14.3 You may cancel the Contract affected by an Event Outside Our Control which has continued for more than  days. To cancel please contact us. If you opt to cancel we will refund the price you have paid, less the charges incurred on a prorate basis up to the date of the occurrence of the Event Outside Our Control.
15.1 Assignment and transfer
(a) We may assign or transfer our rights and obligations under the Contract to another entity but will always notify you by posting on this webpage if this happens.
(b) You may only assign or transfer your rights or your obligations under the Contract to another person if we agree in writing.
15.2 Variation. Any variation of the Contract only has effect if it is in writing and signed by you and us (or our respective authorised representatives).
15.3 Waiver. If we do not insist that you perform any of your obligations under the Contract, or if we do not enforce our rights against you, or if we delay in doing so, that will not mean that we have waived our rights against you or that you do not have to comply with those obligations. If we do waive any rights, we will only do so in writing, and that will not mean that we will automatically waive any right related to any later default by you.

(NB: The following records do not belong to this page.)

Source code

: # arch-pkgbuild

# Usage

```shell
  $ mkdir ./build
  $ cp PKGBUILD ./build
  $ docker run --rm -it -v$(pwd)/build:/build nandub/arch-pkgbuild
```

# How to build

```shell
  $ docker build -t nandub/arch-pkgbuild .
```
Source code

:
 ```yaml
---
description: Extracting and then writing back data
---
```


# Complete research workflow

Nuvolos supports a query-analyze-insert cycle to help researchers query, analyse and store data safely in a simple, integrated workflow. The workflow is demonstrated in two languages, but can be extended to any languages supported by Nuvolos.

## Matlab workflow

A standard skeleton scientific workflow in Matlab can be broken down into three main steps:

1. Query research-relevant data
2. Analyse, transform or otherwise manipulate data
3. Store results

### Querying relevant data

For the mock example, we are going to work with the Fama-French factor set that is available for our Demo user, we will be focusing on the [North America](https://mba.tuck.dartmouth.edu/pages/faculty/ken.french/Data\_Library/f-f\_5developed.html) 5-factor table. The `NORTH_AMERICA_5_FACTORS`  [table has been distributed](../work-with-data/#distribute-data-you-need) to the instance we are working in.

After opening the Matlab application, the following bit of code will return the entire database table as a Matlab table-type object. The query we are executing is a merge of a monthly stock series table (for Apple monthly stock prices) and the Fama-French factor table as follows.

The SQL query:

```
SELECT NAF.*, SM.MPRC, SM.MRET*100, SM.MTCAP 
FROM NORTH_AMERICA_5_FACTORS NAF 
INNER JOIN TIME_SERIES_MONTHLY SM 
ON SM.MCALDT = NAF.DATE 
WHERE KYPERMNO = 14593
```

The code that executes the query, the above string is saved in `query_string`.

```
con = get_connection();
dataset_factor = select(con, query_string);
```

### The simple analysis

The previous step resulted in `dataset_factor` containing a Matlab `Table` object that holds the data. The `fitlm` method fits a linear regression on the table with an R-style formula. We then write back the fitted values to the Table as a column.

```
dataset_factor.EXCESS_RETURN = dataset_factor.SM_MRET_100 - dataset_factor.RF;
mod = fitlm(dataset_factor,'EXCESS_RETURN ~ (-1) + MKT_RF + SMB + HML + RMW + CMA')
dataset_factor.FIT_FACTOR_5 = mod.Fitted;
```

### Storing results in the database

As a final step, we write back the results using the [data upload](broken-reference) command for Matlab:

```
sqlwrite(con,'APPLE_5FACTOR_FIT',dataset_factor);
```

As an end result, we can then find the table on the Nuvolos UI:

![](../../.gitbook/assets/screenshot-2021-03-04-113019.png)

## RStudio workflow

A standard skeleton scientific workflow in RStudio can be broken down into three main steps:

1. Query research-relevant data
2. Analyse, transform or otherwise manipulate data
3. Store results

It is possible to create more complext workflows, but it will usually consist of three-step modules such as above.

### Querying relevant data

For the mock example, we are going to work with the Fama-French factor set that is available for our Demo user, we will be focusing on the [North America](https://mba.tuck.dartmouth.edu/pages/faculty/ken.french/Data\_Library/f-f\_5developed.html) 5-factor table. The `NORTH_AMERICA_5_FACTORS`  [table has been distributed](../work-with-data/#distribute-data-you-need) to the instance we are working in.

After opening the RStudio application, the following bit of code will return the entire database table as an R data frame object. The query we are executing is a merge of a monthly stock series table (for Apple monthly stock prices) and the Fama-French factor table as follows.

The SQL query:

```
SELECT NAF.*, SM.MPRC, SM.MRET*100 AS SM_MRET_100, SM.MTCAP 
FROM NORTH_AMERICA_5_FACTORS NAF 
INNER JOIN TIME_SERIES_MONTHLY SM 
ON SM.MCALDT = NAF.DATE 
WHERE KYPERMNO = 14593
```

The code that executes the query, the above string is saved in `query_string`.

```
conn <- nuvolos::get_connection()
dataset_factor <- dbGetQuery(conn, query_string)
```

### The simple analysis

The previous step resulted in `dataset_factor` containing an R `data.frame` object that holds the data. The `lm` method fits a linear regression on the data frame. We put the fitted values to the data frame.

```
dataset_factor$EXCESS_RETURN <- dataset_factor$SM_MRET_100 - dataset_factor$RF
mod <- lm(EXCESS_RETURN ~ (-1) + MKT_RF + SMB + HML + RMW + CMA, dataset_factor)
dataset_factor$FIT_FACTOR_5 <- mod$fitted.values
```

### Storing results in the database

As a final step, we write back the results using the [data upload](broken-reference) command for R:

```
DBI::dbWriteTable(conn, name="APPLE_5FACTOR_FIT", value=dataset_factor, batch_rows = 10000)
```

15.4 Severance. Each paragraph of these terms operates separately. If any court or relevant authority decides that any of them is unlawful or unenforceable, the remaining paragraphs will remain in full force and effect.
15.5 Third party rights. The Contract is between you and us. No other person has any rights to enforce any of its terms.
15.6 Governing law and jurisdiction. The Contract is governed by Vietnamese law and we each irrevocably agree to submit all disputes arising out of or in connection with the Contract to the exclusive jurisdiction of the Vietnamese courts.